Frogs are my favourite animals, especially in this rainy days. What I know they are from amphibian community, but they live in water. They have various sizes and sub groups. Almost all over the world it can be found. In our part of the world they multyply in numbers in this rainy season only. So we come to see all the stage of its life cycle in this time of the year.
Actually it was very useful in our science classes, just collect a big sized frog, tear it apart vertically and go through its inner parts that resemble as that of mammals. The first thing a new college goer to do is to collect a frog, a prised catch mainly in the rainy season. This is to note here that at the time of commencement of the new biology classes it is the rainy season around in our part of the world.Frogs were common with the rain. Most of the time they become a nuisance at night with their never ending sounds they create. In the dark of the night in our small village the only audible sound is the frogs sound in the thick filled mud on the road and with out a trace of light, when e used to move form one house to the other to fetch some bare necessities for the home kitchen. It is costomery in those days to ask for something or the other to the neighbour invariably everyday and we the childern were ordered to perform that part.Now at this ripe age I am away from the village life and presumably away form the menacing frogs. It is the town life? Everything is almost the same, but the rain without the usual frogs. Where all the frogs have gone? Is it one example of environmental degradation?

Tuesday, June 3, 2008

No Moon's Day of Jyesta(Jun 3, 2008)

The day broke with some clouds , I mean cloudy sky, after a long wait to lose ones forbearance of the scorching Sun in this pick month of summer. Little to say some other parts of the state mainly in coastal belt, a good rain has cooled the sunny atmosphere for the last fortnight. The temperature in this region is so high that the mercury touched almost 47 degree Celsius. Today happens to be the day of a main festival in Orissa, a state in eastern region of India. The two most celebrated festivities that concern women and girls in Orissa are Savitri and Raja in local languages. And to-day is Savitri.
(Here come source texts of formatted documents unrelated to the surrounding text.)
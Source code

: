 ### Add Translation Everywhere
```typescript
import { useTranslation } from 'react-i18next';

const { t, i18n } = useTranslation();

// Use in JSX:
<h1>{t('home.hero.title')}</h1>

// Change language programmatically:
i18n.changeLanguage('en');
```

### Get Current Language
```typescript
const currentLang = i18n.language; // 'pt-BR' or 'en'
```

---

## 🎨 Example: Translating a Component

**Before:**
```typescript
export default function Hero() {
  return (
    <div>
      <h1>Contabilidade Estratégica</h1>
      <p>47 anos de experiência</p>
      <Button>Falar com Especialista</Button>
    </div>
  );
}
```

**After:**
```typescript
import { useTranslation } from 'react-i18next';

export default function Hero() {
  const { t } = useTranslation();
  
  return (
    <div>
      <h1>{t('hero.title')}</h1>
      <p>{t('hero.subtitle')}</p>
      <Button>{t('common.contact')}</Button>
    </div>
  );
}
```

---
The festival is celebrated to commemorate one princess who has shown much courage and val ore in being loyal to her in-laws and husband as well as her strong resolve not to deviate from her vow once made to marry a prince in exile while he was in forest engaged with cutting a tree. ( It was strange for Savitri to select such a person to be her spouse, when she was given freedom to choose her own). After marrying him ( Satyaban) she was so devoted to him and his father and family that the King of Death Yama gave her a boon, appearing in person in front of her, on her husband's death. When the boon was approved by Yama, Savitri asked to be the mother of hundred sons, which is possible only if her husband come alive again, and Yama ultimately gave her husband the life.
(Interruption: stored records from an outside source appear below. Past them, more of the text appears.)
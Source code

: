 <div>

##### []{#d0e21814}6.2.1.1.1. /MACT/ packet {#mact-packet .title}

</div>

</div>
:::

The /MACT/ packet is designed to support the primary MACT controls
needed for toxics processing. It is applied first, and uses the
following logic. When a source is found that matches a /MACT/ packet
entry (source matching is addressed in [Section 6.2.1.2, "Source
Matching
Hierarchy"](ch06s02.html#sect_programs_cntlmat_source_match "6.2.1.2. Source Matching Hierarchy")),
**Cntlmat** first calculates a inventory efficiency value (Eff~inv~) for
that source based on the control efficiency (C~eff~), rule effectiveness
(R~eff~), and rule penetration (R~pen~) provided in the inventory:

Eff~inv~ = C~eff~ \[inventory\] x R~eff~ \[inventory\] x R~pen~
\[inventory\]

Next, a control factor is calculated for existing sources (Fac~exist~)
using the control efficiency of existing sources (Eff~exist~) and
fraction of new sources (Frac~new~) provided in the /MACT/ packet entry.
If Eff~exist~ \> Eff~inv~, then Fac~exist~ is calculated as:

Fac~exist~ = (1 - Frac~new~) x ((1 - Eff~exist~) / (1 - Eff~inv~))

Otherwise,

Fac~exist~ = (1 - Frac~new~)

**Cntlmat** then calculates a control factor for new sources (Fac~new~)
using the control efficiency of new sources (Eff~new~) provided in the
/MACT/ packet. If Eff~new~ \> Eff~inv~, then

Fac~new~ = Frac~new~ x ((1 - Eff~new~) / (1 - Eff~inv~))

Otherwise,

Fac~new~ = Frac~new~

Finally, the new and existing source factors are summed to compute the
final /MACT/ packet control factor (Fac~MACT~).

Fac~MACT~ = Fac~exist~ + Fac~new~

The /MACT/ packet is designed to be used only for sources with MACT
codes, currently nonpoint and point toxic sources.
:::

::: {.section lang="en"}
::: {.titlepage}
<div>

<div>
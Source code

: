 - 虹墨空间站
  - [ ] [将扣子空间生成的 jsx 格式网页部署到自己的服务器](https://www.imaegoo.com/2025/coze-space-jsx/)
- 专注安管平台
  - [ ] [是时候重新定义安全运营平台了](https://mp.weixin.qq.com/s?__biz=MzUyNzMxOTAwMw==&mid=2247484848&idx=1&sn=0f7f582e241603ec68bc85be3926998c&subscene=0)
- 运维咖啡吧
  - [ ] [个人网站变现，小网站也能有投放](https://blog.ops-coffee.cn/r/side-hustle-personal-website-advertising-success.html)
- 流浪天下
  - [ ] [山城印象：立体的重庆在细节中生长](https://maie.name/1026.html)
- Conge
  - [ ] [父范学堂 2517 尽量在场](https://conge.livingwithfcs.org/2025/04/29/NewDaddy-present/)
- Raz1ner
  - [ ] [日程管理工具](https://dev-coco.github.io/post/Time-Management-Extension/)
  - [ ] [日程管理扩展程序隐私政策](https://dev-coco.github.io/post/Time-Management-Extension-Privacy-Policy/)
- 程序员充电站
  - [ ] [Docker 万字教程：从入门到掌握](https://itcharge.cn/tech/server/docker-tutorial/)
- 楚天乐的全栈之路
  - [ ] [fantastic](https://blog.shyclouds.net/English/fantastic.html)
This is only a legend, so to say impossible. Perhaps the story has been framed to perpetuate the system of subjugation of woman. She has to be loyal to her husband come what may is the only dictate the legend portrays. The woman celebrates it with joy by re-reading the story from the scriptures in front of the congregation of married women taking part in the puja in the mid day wit some offerings of flowers etc to Savitri to be of a Savitri to serve her husband and his family. This is a yearly ritual which renews the sentiment year after year.